Advanced Care Focused On You

Case Studies & Featured Topics

Frozen Shoulder, Adhesive Capsulitis

By Dr. Yoon Jeon. MChiro, MB, BSc, Dip.TCM, PGCert.


Case Presentation

A 55-year-old office worker presented with persistent right shoulder pain and stiffness consistent with frozen shoulder (adhesive capsulitis).

The condition had been ongoing for more than one year and was progressively worsening. The patient reported significant restriction in shoulder movement, particularly in elevation, external rotation, and reaching behind the back.

Pain was described as constant and dull, with intermittent sharp exacerbations during movement. Night pain was also present, significantly affecting sleep quality.

The patient had previously undergone multiple treatments including NHS physiotherapy, prescribed analgesics, and private care interventions. Despite these approaches, symptoms remained persistent with minimal functional improvement.


Clinical Examination

Findings included:

  • Marked restriction of glenohumeral joint range of motion (capsular pattern)
  • Pain and stiffness in all shoulder planes of movement
  • Reduced functional use of the affected arm
  • Compensatory overactivity of surrounding shoulder girdle and thoracic musculature
  • Associated upper thoracic stiffness contributing to altered shoulder mechanics

Clinical Impression

The presentation was consistent with:

  • Adhesive capsulitis (frozen shoulder)
  • Secondary thoracic spine and scapulothoracic dysfunction
  • Associated myofascial pain patterns

Frozen shoulder is characterised by progressive capsular fibrosis and synovial inflammation, often resulting in long-term functional limitation if not effectively managed.


Treatment

A structured multimodal treatment programme was implemented:

Chiropractic Spinal Manipulation
Applied to the upper thoracic spine to improve regional mobility and reduce compensatory strain on the shoulder complex.

Glenohumeral Joint Mobilisation & Traction
Progressive mobilisation techniques were used to restore joint capsule mobility and improve range of motion.

Electro-Acupuncture 
Applied to peri-articular and myofascial trigger points.

  • Low/High-frequency EA used to modulate pain pathways
  • Assisted in reducing muscular guarding and improving tolerance to movement
  • Supported neuromuscular relaxation during rehabilitation phase

Rehabilitation Programme

  • Gradual capsular stretching exercises
  • Shoulder mobility restoration exercises
  • Functional movement retraining

Postural & Ergonomic Advice
To reduce repetitive strain and prevent compensatory dysfunction during office work.


Clinical Outcome

After 2 weeks:

  • Noticeable reduction in pain intensity
  • Improved tolerance to shoulder movement

After 4 weeks:

  • Significant improvement in range of motion
  • Reduced night pain

After 6 weeks:

  • Full restoration of shoulder function
  • Patient reported complete resolution of symptoms

At follow-up:

  • No recurrence of symptoms reported

Discussion 

Adhesive capsulitis is a self-limiting but often prolonged condition characterised by progressive pain and restricted shoulder movement.

It is commonly associated with:

  • Prolonged immobilisation or repetitive strain
  • Metabolic and musculoskeletal dysfunction
  • Poor scapulothoracic mechanics and thoracic stiffness

Manual therapy combined with exercise-based rehabilitation is widely recommended in conservative management.

Evidence supports the use of joint mobilisation techniques in improving pain and function in frozen shoulder (Ann Cools).

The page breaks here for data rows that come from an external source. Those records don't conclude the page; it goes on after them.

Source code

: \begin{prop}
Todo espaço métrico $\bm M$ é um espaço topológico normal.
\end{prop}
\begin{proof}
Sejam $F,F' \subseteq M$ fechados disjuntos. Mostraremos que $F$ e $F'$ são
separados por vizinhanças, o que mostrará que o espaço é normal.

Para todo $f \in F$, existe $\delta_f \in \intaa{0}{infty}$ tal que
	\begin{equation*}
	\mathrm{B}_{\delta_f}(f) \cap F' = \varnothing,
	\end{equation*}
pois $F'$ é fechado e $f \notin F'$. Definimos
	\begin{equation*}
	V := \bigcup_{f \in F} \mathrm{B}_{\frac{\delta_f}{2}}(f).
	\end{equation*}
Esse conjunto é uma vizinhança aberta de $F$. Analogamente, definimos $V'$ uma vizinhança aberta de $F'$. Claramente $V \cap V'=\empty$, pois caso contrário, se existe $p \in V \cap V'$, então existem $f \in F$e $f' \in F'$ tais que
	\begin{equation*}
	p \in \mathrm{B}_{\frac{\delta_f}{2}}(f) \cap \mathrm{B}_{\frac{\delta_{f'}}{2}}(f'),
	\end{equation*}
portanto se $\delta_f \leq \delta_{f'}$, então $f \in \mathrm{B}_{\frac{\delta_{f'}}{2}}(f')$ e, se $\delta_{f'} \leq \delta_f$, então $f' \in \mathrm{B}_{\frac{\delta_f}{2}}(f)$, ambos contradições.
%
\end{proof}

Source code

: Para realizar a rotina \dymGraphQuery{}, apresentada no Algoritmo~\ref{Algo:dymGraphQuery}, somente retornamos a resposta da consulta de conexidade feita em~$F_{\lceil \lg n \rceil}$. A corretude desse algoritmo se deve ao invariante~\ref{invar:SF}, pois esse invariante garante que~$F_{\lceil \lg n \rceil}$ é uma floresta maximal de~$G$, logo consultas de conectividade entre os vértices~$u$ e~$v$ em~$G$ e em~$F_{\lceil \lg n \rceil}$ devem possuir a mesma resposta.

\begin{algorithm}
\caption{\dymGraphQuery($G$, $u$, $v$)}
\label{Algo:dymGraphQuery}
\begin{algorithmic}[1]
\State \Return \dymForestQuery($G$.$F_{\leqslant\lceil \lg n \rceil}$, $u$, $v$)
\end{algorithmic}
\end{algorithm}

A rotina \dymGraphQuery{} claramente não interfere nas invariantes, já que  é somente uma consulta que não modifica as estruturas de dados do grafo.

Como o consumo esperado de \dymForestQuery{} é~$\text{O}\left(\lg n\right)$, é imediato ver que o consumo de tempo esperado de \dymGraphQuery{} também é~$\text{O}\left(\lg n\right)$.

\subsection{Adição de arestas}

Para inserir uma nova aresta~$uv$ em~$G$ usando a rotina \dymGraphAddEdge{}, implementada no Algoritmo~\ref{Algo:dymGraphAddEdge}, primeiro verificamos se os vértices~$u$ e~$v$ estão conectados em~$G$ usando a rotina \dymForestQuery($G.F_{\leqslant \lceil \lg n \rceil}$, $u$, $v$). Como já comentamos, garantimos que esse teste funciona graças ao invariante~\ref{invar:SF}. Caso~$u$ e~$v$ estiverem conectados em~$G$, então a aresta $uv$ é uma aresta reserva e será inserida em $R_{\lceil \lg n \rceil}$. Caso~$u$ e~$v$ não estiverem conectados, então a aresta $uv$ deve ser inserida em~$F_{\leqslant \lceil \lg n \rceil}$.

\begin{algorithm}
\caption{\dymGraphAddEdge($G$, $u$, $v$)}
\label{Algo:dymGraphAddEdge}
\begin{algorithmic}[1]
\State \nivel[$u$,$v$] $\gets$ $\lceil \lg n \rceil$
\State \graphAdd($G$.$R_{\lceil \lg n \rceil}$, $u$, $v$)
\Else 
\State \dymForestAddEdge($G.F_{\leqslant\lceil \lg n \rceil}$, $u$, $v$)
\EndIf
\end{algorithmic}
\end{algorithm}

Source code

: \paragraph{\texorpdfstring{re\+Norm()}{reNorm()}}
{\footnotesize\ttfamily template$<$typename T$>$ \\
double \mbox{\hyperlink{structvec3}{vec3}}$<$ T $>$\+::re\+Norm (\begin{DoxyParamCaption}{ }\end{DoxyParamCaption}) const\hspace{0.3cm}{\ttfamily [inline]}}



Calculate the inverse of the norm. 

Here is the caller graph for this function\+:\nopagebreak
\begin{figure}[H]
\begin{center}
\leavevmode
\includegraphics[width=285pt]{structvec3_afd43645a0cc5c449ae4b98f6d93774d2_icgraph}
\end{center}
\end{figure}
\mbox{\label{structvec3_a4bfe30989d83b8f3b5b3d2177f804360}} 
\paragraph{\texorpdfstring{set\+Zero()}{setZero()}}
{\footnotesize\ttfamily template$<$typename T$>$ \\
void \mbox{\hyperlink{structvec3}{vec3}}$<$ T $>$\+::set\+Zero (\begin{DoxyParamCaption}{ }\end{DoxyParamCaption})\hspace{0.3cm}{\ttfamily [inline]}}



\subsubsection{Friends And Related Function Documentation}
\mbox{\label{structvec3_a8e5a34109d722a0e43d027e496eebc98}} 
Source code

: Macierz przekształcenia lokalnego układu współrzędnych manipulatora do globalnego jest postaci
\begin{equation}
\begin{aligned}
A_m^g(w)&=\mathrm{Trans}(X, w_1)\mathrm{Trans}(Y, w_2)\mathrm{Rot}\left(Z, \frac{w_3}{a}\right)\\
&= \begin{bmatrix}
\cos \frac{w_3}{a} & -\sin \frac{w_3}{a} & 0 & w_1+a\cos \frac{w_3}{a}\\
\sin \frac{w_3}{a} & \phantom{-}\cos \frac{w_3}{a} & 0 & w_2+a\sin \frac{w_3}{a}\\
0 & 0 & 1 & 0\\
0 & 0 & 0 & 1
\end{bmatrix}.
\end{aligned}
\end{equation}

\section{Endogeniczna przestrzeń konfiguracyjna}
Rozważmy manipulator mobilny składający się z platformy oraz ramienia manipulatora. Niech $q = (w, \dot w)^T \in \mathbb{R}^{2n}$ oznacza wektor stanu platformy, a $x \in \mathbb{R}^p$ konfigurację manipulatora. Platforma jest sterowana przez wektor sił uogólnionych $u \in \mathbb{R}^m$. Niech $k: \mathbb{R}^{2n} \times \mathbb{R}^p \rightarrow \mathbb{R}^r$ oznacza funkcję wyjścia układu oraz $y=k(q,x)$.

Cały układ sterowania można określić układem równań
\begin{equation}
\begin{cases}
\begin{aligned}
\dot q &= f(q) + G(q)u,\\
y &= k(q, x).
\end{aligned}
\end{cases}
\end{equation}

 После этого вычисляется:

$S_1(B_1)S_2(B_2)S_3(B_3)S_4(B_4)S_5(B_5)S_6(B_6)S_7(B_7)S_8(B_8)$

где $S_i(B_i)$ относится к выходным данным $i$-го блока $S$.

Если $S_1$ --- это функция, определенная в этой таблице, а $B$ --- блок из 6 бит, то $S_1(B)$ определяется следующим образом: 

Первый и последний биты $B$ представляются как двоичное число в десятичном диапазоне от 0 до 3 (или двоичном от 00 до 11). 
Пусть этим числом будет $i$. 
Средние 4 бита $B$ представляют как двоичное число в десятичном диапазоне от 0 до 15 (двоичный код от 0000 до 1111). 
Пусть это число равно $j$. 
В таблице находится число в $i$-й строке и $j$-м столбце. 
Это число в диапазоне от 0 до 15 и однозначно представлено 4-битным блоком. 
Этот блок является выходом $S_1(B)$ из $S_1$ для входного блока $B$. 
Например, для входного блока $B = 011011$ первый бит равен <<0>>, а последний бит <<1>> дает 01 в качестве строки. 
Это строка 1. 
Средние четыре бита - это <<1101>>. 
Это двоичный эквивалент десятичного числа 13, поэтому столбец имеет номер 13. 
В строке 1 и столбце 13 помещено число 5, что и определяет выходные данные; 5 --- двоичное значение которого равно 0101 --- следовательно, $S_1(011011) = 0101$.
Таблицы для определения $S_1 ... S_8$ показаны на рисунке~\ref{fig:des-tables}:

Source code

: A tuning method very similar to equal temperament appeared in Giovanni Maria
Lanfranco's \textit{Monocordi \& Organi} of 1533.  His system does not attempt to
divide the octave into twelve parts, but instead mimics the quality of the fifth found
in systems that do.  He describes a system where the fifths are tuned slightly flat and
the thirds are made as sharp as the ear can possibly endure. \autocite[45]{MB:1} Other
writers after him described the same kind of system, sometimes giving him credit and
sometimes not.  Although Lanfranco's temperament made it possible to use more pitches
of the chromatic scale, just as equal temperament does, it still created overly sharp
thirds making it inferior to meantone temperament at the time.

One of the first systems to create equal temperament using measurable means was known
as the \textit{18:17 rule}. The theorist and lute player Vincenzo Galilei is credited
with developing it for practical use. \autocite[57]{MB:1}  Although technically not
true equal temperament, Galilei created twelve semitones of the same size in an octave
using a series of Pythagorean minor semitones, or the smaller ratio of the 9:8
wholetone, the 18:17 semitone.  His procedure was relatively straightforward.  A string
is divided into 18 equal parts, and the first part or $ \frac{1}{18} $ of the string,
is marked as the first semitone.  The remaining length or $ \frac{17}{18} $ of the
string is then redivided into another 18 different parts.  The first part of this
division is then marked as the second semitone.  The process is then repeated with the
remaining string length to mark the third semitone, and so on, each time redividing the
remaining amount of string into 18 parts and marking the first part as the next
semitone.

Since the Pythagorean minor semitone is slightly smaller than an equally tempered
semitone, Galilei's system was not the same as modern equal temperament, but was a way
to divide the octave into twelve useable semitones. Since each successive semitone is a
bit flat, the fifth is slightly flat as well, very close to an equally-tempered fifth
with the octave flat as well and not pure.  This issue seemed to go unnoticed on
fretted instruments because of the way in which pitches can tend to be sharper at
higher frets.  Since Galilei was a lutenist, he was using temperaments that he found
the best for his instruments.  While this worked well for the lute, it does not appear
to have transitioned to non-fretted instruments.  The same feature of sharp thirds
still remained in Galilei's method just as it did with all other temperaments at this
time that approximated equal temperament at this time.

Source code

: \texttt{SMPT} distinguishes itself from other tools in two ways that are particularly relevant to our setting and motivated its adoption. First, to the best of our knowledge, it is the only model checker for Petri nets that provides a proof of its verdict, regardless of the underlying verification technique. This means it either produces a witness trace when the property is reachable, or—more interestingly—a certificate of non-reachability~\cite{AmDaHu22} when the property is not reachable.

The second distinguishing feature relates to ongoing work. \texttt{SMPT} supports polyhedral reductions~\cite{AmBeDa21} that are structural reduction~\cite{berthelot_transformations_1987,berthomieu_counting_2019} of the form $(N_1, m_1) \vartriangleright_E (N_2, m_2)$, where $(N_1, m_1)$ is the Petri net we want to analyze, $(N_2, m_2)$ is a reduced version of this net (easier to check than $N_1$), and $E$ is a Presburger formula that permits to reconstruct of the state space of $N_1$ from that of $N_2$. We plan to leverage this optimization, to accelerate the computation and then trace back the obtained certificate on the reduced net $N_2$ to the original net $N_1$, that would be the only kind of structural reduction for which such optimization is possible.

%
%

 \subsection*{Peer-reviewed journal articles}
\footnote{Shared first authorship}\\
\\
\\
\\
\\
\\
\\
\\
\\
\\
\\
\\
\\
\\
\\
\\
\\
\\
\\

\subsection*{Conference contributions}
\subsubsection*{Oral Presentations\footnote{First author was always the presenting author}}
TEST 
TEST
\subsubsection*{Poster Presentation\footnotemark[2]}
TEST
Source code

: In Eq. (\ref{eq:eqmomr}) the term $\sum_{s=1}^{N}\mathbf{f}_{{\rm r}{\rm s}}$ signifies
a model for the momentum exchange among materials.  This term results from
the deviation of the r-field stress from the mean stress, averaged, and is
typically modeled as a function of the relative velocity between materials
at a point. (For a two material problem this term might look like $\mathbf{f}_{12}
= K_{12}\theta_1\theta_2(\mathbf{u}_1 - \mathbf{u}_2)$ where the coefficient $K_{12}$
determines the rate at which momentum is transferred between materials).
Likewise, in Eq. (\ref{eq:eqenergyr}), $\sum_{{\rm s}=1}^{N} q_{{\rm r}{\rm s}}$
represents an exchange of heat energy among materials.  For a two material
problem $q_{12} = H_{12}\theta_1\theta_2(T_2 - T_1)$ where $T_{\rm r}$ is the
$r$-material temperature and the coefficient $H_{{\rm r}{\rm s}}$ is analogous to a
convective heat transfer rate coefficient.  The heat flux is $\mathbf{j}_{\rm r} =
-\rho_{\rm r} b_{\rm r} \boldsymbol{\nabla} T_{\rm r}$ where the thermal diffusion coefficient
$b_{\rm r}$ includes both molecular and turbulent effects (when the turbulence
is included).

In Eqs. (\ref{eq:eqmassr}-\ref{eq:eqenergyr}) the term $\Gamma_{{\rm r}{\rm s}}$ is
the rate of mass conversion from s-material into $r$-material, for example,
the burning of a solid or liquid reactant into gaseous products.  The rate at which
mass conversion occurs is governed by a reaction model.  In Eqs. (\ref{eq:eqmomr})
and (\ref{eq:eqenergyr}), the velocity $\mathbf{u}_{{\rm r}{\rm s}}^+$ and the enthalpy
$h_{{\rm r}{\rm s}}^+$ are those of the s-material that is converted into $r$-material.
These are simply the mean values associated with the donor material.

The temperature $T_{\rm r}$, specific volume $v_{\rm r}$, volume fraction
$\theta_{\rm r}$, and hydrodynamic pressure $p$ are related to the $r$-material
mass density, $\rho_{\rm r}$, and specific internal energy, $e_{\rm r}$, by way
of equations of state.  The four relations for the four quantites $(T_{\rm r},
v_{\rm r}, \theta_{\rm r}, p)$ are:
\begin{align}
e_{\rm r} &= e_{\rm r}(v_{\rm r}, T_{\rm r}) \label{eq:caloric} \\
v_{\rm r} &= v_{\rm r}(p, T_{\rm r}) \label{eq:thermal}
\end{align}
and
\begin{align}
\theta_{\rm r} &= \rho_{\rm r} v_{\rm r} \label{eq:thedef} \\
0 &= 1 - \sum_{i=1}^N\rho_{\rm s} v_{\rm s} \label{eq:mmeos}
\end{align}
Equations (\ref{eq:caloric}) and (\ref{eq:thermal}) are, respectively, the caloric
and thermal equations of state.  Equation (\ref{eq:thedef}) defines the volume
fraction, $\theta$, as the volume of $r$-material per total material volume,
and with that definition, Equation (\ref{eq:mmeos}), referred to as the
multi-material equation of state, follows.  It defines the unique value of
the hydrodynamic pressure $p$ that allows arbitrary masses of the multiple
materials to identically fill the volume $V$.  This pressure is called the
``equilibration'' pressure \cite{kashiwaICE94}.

Thoracic spine dysfunction has also been identified as a contributing factor to shoulder impairment due to regional interdependence (Chad E Cook).

Electro-acupuncture has been studied as an adjunct therapy for chronic musculoskeletal shoulder pain, with evidence suggesting modulation of pain pathways and improvement in functional outcomes (Ji-Sheng Han).

Systematic reviews also support acupuncture as a useful adjunct in chronic shoulder conditions, particularly when combined with rehabilitation-based approaches (Caroline A Smith).


Conclusion

This case demonstrates that even long-standing frozen shoulder unresponsive to conventional physiotherapy and pharmacological treatment can respond well to a structured multimodal conservative approach.

The combination of spinal manipulation, shoulder mobilisation, electro-acupuncture, and progressive rehabilitation resulted in full functional recovery within six weeks.


References

  • Ann Cools et al. (2015). Rehabilitation of the shoulder: evidence-based approaches.
  • Chad E Cook (2013). Regional interdependence in musculoskeletal pain.
  • Ji-Sheng Han (2003). Frequency-dependent effects of electro-acupuncture on pain modulation.
  • Caroline A Smith et al. Acupuncture for shoulder pain: systematic review evidence.
  • National Institute for Health and Care Excellence. Musculoskeletal pain management guidelines.